_Task prompt_
Would you print the records below word for word, without the pictures?

(Saved data entries)
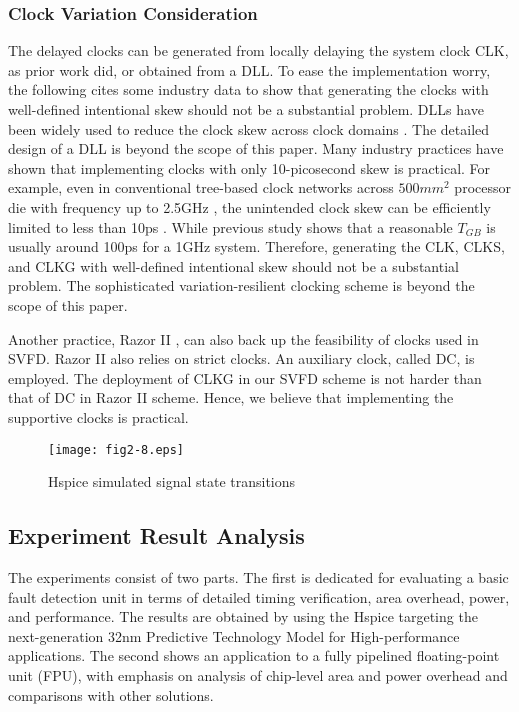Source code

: \subsubsection{Clock Variation Consideration}
The delayed clocks can be generated from locally delaying the system clock CLK, as prior work \cite{failure_prediction_07} did, or obtained from a DLL. To ease the implementation worry, the following cites some industry data to show that generating the clocks with well-defined intentional skew should not be a substantial problem. DLLs have been widely used to reduce the clock skew across clock domains \cite{clock_01}\cite{DLL_00}\cite{DLL2_04}. The detailed design of a DLL is beyond the scope of this paper. Many industry practices have shown that implementing clocks with only 10-picosecond skew is practical. For example, even in conventional tree-based clock networks across $500mm^2$ processor die with frequency up to 2.5GHz , the unintended clock skew can be efficiently limited to less than 10ps \cite{Itanium_clock05}. While previous study \cite{failure_prediction_07} shows that a reasonable $T_{GB}$ is usually around 100ps for a 1GHz system. Therefore, generating the CLK, CLKS, and CLKG with well-defined intentional skew should not be a substantial problem. The sophisticated variation-resilient clocking scheme is beyond the scope of this paper.

Another practice, Razor II \cite{Razor2_ISSCC08}, can also back up the feasibility of clocks used in SVFD.  Razor II also relies on strict clocks. An auxiliary clock, called DC, is employed. The deployment of CLKG in our SVFD scheme is not harder than that of DC in Razor II scheme. Hence, we believe that implementing the supportive clocks is practical.


\begin{figure}
\centering
\texttt{[image: fig2-8.eps]}
\caption{Hspice simulated signal state transitions}\label{spice}
\end{figure}


\subsection{Experiment Result Analysis}
The experiments consist of two parts. The first is dedicated for evaluating a basic fault detection unit in terms of detailed timing verification, area overhead, power, and performance. The results are obtained by using the Hspice targeting the next-generation 32nm Predictive Technology Model \cite{PTM_06} for High-performance applications.  The second shows an application to a fully pipelined floating-point unit (FPU), with emphasis on analysis of chip-level area and power overhead and comparisons with other solutions.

_Written answer_
Source code

: \subsubsection{Clock Variation Consideration}
The delayed clocks can be generated from locally delaying the system clock CLK, as prior work \cite{failure_prediction_07} did, or obtained from a DLL. To ease the implementation worry, the following cites some industry data to show that generating the clocks with well-defined intentional skew should not be a substantial problem. DLLs have been widely used to reduce the clock skew across clock domains \cite{clock_01}\cite{DLL_00}\cite{DLL2_04}. The detailed design of a DLL is beyond the scope of this paper. Many industry practices have shown that implementing clocks with only 10-picosecond skew is practical. For example, even in conventional tree-based clock networks across $500mm^2$ processor die with frequency up to 2.5GHz , the unintended clock skew can be efficiently limited to less than 10ps \cite{Itanium_clock05}. While previous study \cite{failure_prediction_07} shows that a reasonable $T_{GB}$ is usually around 100ps for a 1GHz system. Therefore, generating the CLK, CLKS, and CLKG with well-defined intentional skew should not be a substantial problem. The sophisticated variation-resilient clocking scheme is beyond the scope of this paper.

Another practice, Razor II \cite{Razor2_ISSCC08}, can also back up the feasibility of clocks used in SVFD.  Razor II also relies on strict clocks. An auxiliary clock, called DC, is employed. The deployment of CLKG in our SVFD scheme is not harder than that of DC in Razor II scheme. Hence, we believe that implementing the supportive clocks is practical.


\begin{figure}
\centering
\texttt{[image: fig2-8.eps]}
\caption{Hspice simulated signal state transitions}\label{spice}
\end{figure}


\subsection{Experiment Result Analysis}
The experiments consist of two parts. The first is dedicated for evaluating a basic fault detection unit in terms of detailed timing verification, area overhead, power, and performance. The results are obtained by using the Hspice targeting the next-generation 32nm Predictive Technology Model \cite{PTM_06} for High-performance applications.  The second shows an application to a fully pipelined floating-point unit (FPU), with emphasis on analysis of chip-level area and power overhead and comparisons with other solutions.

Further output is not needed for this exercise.